A l’heure où l’insécurité monte dans la région et alimente les peurs, le politique propose le tout sécuritaire comme panacée. Pourtant les arts et la culture sont les meilleurs remparts contre la barbarie. Car ils préservent ce qu’il y a de meilleur en l’homme.


Depuis que la nébuleuse islamiste a frappé le Burkina Faso, on entend beaucoup le ministre de l’Intérieur déclarer la guerre au terrorisme et décliner son pack sécurité, entre surveillance vidéo renforcée, contrôles policiers tous azimuts et suréquipement des forces de sécurité. Ce qui est normal, mais là où il y a problème, c’est que l’on n’entend que cette musique martiale. Aucune voix pour dire que le rempart pourrait aussi être culturel.
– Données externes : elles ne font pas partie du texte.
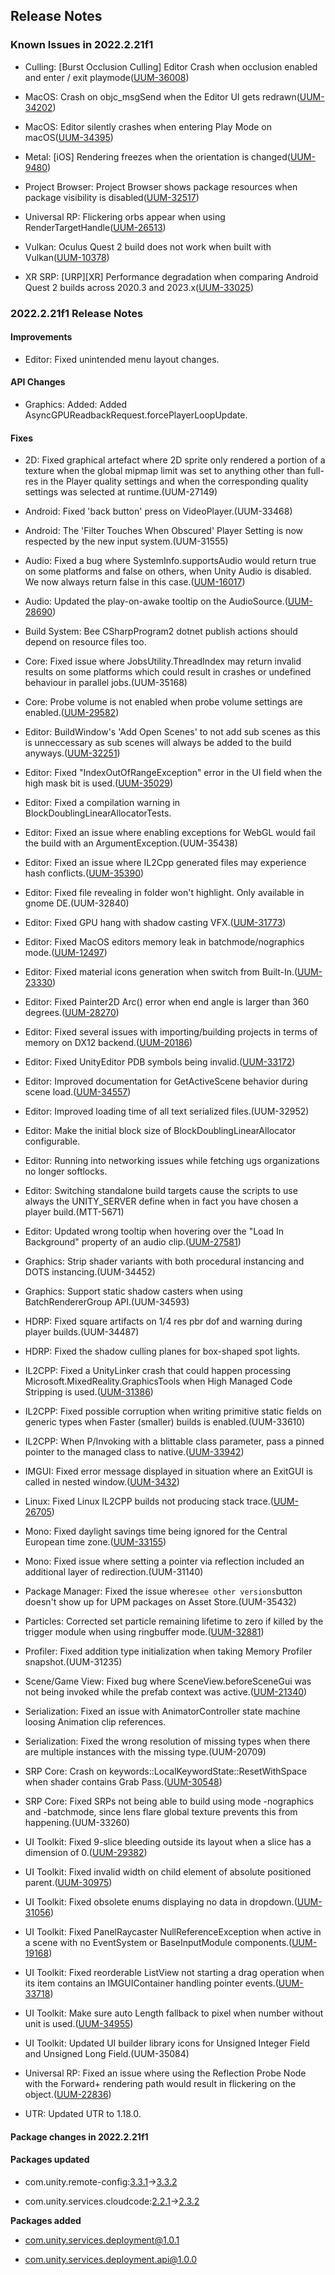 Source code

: ## Release Notes

### Known Issues in 2022.2.21f1

-   Culling: \[Burst Occlusion Culling\] Editor Crash when occlusion enabled and enter / exit playmode([UUM-36008](https://issuetracker.unity3d.com/issues/burst-occlusion-culling-editor-crash-when-occlusion-enabled-and-enter-slash-exit-playmode))

-   MacOS: Crash on objc_msgSend when the Editor UI gets redrawn([UUM-34202](https://issuetracker.unity3d.com/issues/macos-crash-on-objc-msgsend-when-ui-gets-redrawn))

-   MacOS: Editor silently crashes when entering Play Mode on macOS([UUM-34395](https://issuetracker.unity3d.com/issues/editor-silently-crashes-when-entering-play-mode-on-macos))

-   Metal: \[iOS\] Rendering freezes when the orientation is changed([UUM-9480](https://issuetracker.unity3d.com/issues/ios-rendering-freezes-when-the-orientation-is-changed))

-   Project Browser: Project Browser shows package resources when package visibility is disabled([UUM-32517](https://issuetracker.unity3d.com/issues/project-browser-shows-package-resources-when-package-visibility-is-disabled))

-   Universal RP: Flickering orbs appear when using RenderTargetHandle([UUM-26513](https://issuetracker.unity3d.com/issues/flickering-orbs-appear-when-using-rendertargethandle))

-   Vulkan: Oculus Quest 2 build does not work when built with Vulkan([UUM-10378](https://issuetracker.unity3d.com/issues/oculus-quest-2-build-does-not-work-when-built-with-vulkan))

-   XR SRP: \[URP\]\[XR\] Performance degradation when comparing Android Quest 2 builds across 2020.3 and 2023.x([UUM-33025](https://issuetracker.unity3d.com/issues/urp-xr-performance-degradation-when-comparing-android-quest-2-builds-across-2020-dot-3-and-2023-dot-x))

### 2022.2.21f1 Release Notes

#### Improvements

-   Editor: Fixed unintended menu layout changes.

#### API Changes

-   Graphics: Added: Added AsyncGPUReadbackRequest.forcePlayerLoopUpdate.

#### Fixes

-   2D: Fixed graphical artefact where 2D sprite only rendered a portion of a texture when the global mipmap limit was set to anything other than full-res in the Player quality settings and when the corresponding quality settings was selected at runtime.(UUM-27149)

-   Android: Fixed \'back button\' press on VideoPlayer.(UUM-33468)

-   Android: The \'Filter Touches When Obscured\' Player Setting is now respected by the new input system.(UUM-31555)

-   Audio: Fixed a bug where SystemInfo.supportsAudio would return true on some platforms and false on others, when Unity Audio is disabled. We now always return false in this case.([UUM-16017](https://issuetracker.unity3d.com/issues/android-systeminfo-dot-supportsaudio-inconsistency-when-built))

-   Audio: Updated the play-on-awake tooltip on the AudioSource.([UUM-28690](https://issuetracker.unity3d.com/issues/misleading-tooltip-is-displayed-when-hovering-the-cursor-on-the-play-on-awake-text-in-the-audio-source-component))

-   Build System: Bee CSharpProgram2 dotnet publish actions should depend on resource files too.

-   Core: Fixed issue where JobsUtility.ThreadIndex may return invalid results on some platforms which could result in crashes or undefined behaviour in parallel jobs.(UUM-35168)

-   Core: Probe volume is not enabled when probe volume settings are enabled.([UUM-29582](https://issuetracker.unity3d.com/issues/probe-volume-is-not-enabled-when-probe-volume-settings-are-enabled))

-   Editor: BuildWindow\'s \'Add Open Scenes\' to not add sub scenes as this is unneccessary as sub scenes will always be added to the build anyways.([UUM-32251](https://issuetracker.unity3d.com/issues/build-settings-add-open-scenes-adds-open-subscenes))

-   Editor: Fixed \"IndexOutOfRangeException\" error in the UI field when the high mask bit is used.([UUM-35029](https://issuetracker.unity3d.com/issues/indexoutofrangeexception-error-is-thrown-when-selecting-the-layer-drop-down-field))

-   Editor: Fixed a compilation warning in BlockDoublingLinearAllocatorTests.

-   Editor: Fixed an issue where enabling exceptions for WebGL would fail the build with an ArgumentException.(UUM-35438)

-   Editor: Fixed an issue where IL2Cpp generated files may experience hash conflicts.([UUM-35390](https://issuetracker.unity3d.com/issues/command-line-build-buildprogram-exited-with-code-2147024809-when-allowdebugging-flag-passed-to-build-options))

-   Editor: Fixed file revealing in folder won\'t highlight. Only available in gnome DE.(UUM-32840)

-   Editor: Fixed GPU hang with shadow casting VFX.([UUM-31773](https://issuetracker.unity3d.com/issues/fatal-freeze-when-playing-a-vfx-made-with-vfx-graph-and-consisting-many-effects))

-   Editor: Fixed MacOS editors memory leak in batchmode/nographics mode.([UUM-12497](https://issuetracker.unity3d.com/issues/garbage-collection-does-not-finish-when-running-the-editor-through-a-terminal-process))

-   Editor: Fixed material icons generation when switch from Built-In.([UUM-23330](https://issuetracker.unity3d.com/issues/urp-material-icons-in-project-tab-are-broken-after-switching-to-urp))

-   Editor: Fixed Painter2D Arc() error when end angle is larger than 360 degrees.([UUM-28270](https://issuetracker.unity3d.com/issues/drawn-arch-is-not-visible-and-argumentexception-slice-dot-length-2-does-not-match-the-length-of-this-instance-0-errors-appear-when-using-meshgenerationcontext-with-100-progress-if-it-has-any-offset))

-   Editor: Fixed several issues with importing/building projects in terms of memory on DX12 backend.([UUM-20186](https://issuetracker.unity3d.com/issues/crash-on-gfxtaskexecutord3d12-addrequiredresourcebarriers-when-opening-the-project))

-   Editor: Fixed UnityEditor PDB symbols being invalid.([UUM-33172](https://issuetracker.unity3d.com/issues/rider-unityeditor-dot-coremodule-dot-pdb-supplied-with-unity-is-either-corrupted-or-its-format-does-not-fit-the-specification))

-   Editor: Improved documentation for GetActiveScene behavior during scene load.([UUM-34557](https://issuetracker.unity3d.com/issues/the-gameobject-is-not-added-to-the-active-scene-when-adding-it-from-other-scene))

-   Editor: Improved loading time of all text serialized files.(UUM-32952)

-   Editor: Make the initial block size of BlockDoublingLinearAllocator configurable.

-   Editor: Running into networking issues while fetching ugs organizations no longer softlocks.

-   Editor: Switching standalone build targets cause the scripts to use always the UNITY_SERVER define when in fact you have chosen a player build.(MTT-5671)

-   Editor: Updated wrong tooltip when hovering over the \"Load In Background\" property of an audio clip.([UUM-27581](https://issuetracker.unity3d.com/issues/wrong-tooltip-when-hovering-over-the-load-in-background-property-of-an-audio-clip))

-   Graphics: Strip shader variants with both procedural instancing and DOTS instancing.(UUM-34452)

-   Graphics: Support static shadow casters when using BatchRendererGroup API.(UUM-34593)

-   HDRP: Fixed square artifacts on 1/4 res pbr dof and warning during player builds.(UUM-34487)

-   HDRP: Fixed the shadow culling planes for box-shaped spot lights.

-   IL2CPP: Fixed a UnityLinker crash that could happen processing Microsoft.MixedReality.GraphicsTools when High Managed Code Stripping is used.([UUM-31386](https://issuetracker.unity3d.com/issues/linker-error-when-building-with-the-mrtk-graphics-tools-package-and-managed-stripping-level-is-set-to-high))

-   IL2CPP: Fixed possible corruption when writing primitive static fields on generic types when Faster (smaller) builds is enabled.(UUM-33610)

-   IL2CPP: When P/Invoking with a blittable class parameter, pass a pinned pointer to the managed class to native.([UUM-33942](https://issuetracker.unity3d.com/issues/blittable-classes-are-not-being-pinned-and-passed-directly-to-the-native-code-when-using-il2cpp-scripting-backend))

-   IMGUI: Fixed error message displayed in situation where an ExitGUI is called in nested window.([UUM-3432](https://issuetracker.unity3d.com/issues/error-gui-error-invalid-guilayout-state-when-using-beginvertical))

-   Linux: Fixed Linux IL2CPP builds not producing stack trace.([UUM-26705](https://issuetracker.unity3d.com/issues/linux-il2cpp-player-crash-call-stack-is-not-displayed-when-the-build-is-run-with-batchmode-nographics-arguments))

-   Mono: Fixed daylight savings time being ignored for the Central European time zone.([UUM-33155](https://issuetracker.unity3d.com/issues/datetimenow-reports-the-wrong-date-on-mobile-devices-when-having-a-specific-time-zone))

-   Mono: Fixed issue where setting a pointer via reflection included an additional layer of redirection.(UUM-31140)

-   Package Manager: Fixed the issue where` see other versions `button doesn\'t show up for UPM packages on Asset Store.(UUM-35432)

-   Particles: Corrected set particle remaining lifetime to zero if killed by the trigger module when using ringbuffer mode.([UUM-32881](https://issuetracker.unity3d.com/issues/particles-do-not-die-when-using-a-trigger-and-ring-buffer))

-   Profiler: Fixed addition type initialization when taking Memory Profiler snapshot.(UUM-31235)

-   Scene/Game View: Fixed bug where SceneView.beforeSceneGui was not being invoked while the prefab context was active.([UUM-21340](https://issuetracker.unity3d.com/issues/sceneview-dot-beforescenegui-not-being-called-when-editing-a-prefab-in-prefab-context-window))

-   Serialization: Fixed an issue with AnimatorController state machine loosing Animation clip references.

-   Serialization: Fixed the wrong resolution of missing types when there are multiple instances with the missing type.(UUM-20709)

-   SRP Core: Crash on keywords::LocalKeywordState::ResetWithSpace when shader contains Grab Pass.([UUM-30548](https://issuetracker.unity3d.com/issues/crash-on-keywords-localkeywordstate-resetwithspace-when-opening-a-specific-project))

-   SRP Core: Fixed SRPs not being able to build using mode -nographics and -batchmode, since lens flare global texture prevents this from happening.(UUM-33260)

-   UI Toolkit: Fixed 9-slice bleeding outside its layout when a slice has a dimension of 0.([UUM-29382](https://issuetracker.unity3d.com/issues/sprite-renders-outside-of-visualelement-when-using-image-as-background))

-   UI Toolkit: Fixed invalid width on child element of absolute positioned parent.([UUM-30975](https://issuetracker.unity3d.com/issues/visualelements-auto-width-is-incorrect-when-the-elements-parent-has-a-set-width))

-   UI Toolkit: Fixed obsolete enums displaying no data in dropdown.([UUM-31056](https://issuetracker.unity3d.com/issues/selected-landscape-left-orientation-of-the-screenorientation-dropdown-in-the-inspector-window-gets-deselected-when-deselecting-and-selecting-gameobject-that-contains-a-screenorientation-dropdown))

-   UI Toolkit: Fixed PanelRaycaster NullReferenceException when active in a scene with no EventSystem or BaseInputModule components.([UUM-19168](https://issuetracker.unity3d.com/issues/forma-render-nullreferenceexception-in-unityengine-dot-uielements-dot-panelraycaster-dot-raycast-during-runtime))

-   UI Toolkit: Fixed reorderable ListView not starting a drag operation when its item contains an IMGUIContainer handling pointer events.([UUM-33718](https://issuetracker.unity3d.com/issues/ui-toolkit-listview-breaks-when-interacting-with-a-nested-imgui-propertydrawer))

-   UI Toolkit: Make sure auto Length fallback to pixel when number without unit is used.([UUM-34955](https://issuetracker.unity3d.com/issues/ui-toolkit-debugger-will-not-change-the-units-of-measurement-to-px-when-entering-value-without-specified-units-for-the-first-time))

-   UI Toolkit: Updated UI builder library icons for Unsigned Integer Field and Unsigned Long Field.(UUM-35084)

-   Universal RP: Fixed an issue where using the Reflection Probe Node with the Forward+ rendering path would result in flickering on the object.([UUM-22836](https://issuetracker.unity3d.com/issues/gameobject-texture-flickers-when-applying-shader-graph-reflection-probe-node))

-   UTR: Updated UTR to 1.18.0.

#### Package changes in 2022.2.21f1

#### Packages updated

-   com.unity.remote-config:[3.3.1](https://docs.unity3d.com/Packages/com.unity.remote-config@3.3//changelog/CHANGELOG.html)→[3.3.2](https://docs.unity3d.com/Packages/com.unity.remote-config@3.3//changelog/CHANGELOG.html)

-   com.unity.services.cloudcode:[2.2.1](https://docs.unity3d.com/Packages/com.unity.services.cloudcode@2.2//changelog/CHANGELOG.html)→[2.3.2](https://docs.unity3d.com/Packages/com.unity.services.cloudcode@2.3//changelog/CHANGELOG.html)

**Packages added**

-   [com.unity.services.deployment@1.0.1](https://docs.unity3d.com/Packages/com.unity.services.deployment@1.0//changelog/CHANGELOG.html)

-   [com.unity.services.deployment.api@1.0.0](https://docs.unity3d.com/Packages/com.unity.services.deployment.api@1.0//changelog/CHANGELOG.html)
C’est à notre sens une grande erreur pour deux raisons : d’abord, nous ne sommes pas en guerre, car une guerre par définition oppose deux entités bien discernables, ce qui n’est pas le cas dans la lutte contre des groupuscules islamistes qui ne sont ni un Etat bien délimité ni une communauté bien précise. Jacques Derrida, dès février 2004 dans Le Monde Diplomatique, dénonçait l’inclination des politiques à utiliser des concepts imprécis qui ajoutent à la confusion du monde plus qu’ils n’éclairent ;

ensuite, aucun Etat de la sous-région n’est capable de mener une telle entreprise sans renoncer au développement. Sous nos cieux tout est prioritaire, et on ne peut se payer le luxe de siphonner les investissements dans les autres secteurs tels que l’éducation, la santé, l’agriculture pour investir massivement dans la sécurité. Le faire serait une erreur monumentale ;

en outre, aucun pays ne peut gagner militairement contre un ennemi insaisissable et imprévisible. Tout comme l’Occident n’a pas réduit l’islamisme à coups de bombardements mais semble l’avoir exacerbé. De l’unique foyer afghan en 2001, le terrorisme djihadiste a gagné tous les continents aujourd’hui. Et puis, au regard des dégâts collatéraux de «la guerre contre le terrorisme» en Syrie, en Libye et au Yémen, on peut être d’accord avec Albert Camus que «Le sang, s’il fait parfois avancer l’histoire, la fait avancer vers plus de barbarie».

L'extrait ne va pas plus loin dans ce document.